Task goal: Copy out exactly the lines from the start of the data to the line containing "## アクセス制御とは何か". Include both.

Records to use:
★ ★ ★ ★ ★ ★ ★

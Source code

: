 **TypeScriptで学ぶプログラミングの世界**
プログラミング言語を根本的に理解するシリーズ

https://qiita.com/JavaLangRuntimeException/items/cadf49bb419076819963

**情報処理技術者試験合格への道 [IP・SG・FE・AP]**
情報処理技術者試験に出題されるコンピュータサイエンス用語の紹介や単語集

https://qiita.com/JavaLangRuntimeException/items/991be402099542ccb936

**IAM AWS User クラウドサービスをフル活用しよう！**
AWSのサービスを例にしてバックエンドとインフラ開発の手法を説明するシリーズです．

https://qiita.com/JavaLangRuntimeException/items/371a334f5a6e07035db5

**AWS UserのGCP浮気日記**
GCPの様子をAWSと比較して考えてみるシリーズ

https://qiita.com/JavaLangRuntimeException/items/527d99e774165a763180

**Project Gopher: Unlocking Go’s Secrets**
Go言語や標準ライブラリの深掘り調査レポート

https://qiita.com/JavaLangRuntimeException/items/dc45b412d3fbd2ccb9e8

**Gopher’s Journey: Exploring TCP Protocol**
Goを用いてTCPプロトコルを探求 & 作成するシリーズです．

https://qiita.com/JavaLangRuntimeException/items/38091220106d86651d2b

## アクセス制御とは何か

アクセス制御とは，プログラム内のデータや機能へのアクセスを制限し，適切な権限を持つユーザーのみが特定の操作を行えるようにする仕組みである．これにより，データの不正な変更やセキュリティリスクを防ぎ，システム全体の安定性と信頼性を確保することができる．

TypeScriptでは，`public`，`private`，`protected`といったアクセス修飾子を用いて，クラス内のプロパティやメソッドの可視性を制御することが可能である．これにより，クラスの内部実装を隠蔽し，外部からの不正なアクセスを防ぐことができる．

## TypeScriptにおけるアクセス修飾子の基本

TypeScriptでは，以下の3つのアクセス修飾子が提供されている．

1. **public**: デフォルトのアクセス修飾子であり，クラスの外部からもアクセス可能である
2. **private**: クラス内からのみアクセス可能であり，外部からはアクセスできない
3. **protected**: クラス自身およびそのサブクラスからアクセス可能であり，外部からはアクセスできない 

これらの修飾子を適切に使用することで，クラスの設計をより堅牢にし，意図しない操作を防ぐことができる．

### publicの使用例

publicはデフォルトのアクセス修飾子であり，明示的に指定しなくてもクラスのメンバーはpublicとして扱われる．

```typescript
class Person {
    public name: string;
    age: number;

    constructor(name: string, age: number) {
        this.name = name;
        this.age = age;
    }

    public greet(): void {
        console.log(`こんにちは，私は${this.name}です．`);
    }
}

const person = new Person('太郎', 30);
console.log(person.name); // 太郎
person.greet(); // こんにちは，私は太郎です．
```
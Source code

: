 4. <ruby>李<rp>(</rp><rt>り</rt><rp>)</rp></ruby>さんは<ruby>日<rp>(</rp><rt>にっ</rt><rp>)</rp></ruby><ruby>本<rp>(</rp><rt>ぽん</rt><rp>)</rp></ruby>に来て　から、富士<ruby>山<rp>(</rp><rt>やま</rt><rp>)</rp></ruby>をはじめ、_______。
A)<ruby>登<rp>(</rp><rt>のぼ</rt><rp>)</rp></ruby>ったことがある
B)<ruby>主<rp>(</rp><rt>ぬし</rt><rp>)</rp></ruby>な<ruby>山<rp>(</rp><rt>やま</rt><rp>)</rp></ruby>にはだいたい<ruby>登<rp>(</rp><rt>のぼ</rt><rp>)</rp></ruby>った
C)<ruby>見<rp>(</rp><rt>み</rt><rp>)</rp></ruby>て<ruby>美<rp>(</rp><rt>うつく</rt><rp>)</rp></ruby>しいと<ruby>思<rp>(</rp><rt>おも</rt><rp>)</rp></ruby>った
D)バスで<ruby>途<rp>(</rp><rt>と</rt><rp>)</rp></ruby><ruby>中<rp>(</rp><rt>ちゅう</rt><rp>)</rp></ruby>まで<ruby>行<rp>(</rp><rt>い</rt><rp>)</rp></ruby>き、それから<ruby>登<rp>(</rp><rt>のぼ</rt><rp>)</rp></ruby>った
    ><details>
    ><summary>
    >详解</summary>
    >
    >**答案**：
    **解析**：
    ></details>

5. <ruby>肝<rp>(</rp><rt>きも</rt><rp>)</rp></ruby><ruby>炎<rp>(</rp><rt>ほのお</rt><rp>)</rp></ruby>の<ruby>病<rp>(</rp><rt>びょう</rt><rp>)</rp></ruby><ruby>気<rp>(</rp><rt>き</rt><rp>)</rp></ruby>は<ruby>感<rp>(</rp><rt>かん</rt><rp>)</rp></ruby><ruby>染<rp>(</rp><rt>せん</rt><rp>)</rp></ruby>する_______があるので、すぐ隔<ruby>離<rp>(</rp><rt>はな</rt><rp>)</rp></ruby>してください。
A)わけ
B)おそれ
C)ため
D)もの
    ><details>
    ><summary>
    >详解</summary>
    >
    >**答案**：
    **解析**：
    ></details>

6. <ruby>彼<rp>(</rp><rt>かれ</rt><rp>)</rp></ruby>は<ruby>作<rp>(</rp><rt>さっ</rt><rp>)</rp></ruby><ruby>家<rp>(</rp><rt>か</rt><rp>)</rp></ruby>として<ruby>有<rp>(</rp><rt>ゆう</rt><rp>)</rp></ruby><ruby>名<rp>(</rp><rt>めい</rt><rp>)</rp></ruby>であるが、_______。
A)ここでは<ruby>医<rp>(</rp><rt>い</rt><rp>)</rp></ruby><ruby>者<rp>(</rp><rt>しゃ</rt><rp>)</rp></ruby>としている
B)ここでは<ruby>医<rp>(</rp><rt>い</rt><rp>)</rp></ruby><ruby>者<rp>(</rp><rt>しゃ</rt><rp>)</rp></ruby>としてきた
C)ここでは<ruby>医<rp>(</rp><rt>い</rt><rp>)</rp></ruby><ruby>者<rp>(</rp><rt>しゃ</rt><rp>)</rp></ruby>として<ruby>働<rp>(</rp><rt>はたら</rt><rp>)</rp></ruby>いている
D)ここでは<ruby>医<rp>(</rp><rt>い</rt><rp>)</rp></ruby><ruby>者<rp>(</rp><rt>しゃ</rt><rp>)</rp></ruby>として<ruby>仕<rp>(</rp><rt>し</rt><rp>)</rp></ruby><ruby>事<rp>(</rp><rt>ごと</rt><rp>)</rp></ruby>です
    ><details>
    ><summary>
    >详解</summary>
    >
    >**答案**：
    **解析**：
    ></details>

★ ★ ★ ★ ★ ★ ★

Answer to this problem:
Source code

: **TypeScriptで学ぶプログラミングの世界**
プログラミング言語を根本的に理解するシリーズ

https://qiita.com/JavaLangRuntimeException/items/cadf49bb419076819963

**情報処理技術者試験合格への道 [IP・SG・FE・AP]**
情報処理技術者試験に出題されるコンピュータサイエンス用語の紹介や単語集

https://qiita.com/JavaLangRuntimeException/items/991be402099542ccb936

**IAM AWS User クラウドサービスをフル活用しよう！**
AWSのサービスを例にしてバックエンドとインフラ開発の手法を説明するシリーズです．

https://qiita.com/JavaLangRuntimeException/items/371a334f5a6e07035db5

**AWS UserのGCP浮気日記**
GCPの様子をAWSと比較して考えてみるシリーズ

https://qiita.com/JavaLangRuntimeException/items/527d99e774165a763180

**Project Gopher: Unlocking Go’s Secrets**
Go言語や標準ライブラリの深掘り調査レポート

https://qiita.com/JavaLangRuntimeException/items/dc45b412d3fbd2ccb9e8

**Gopher’s Journey: Exploring TCP Protocol**
Goを用いてTCPプロトコルを探求 & 作成するシリーズです．

https://qiita.com/JavaLangRuntimeException/items/38091220106d86651d2b

## アクセス制御とは何か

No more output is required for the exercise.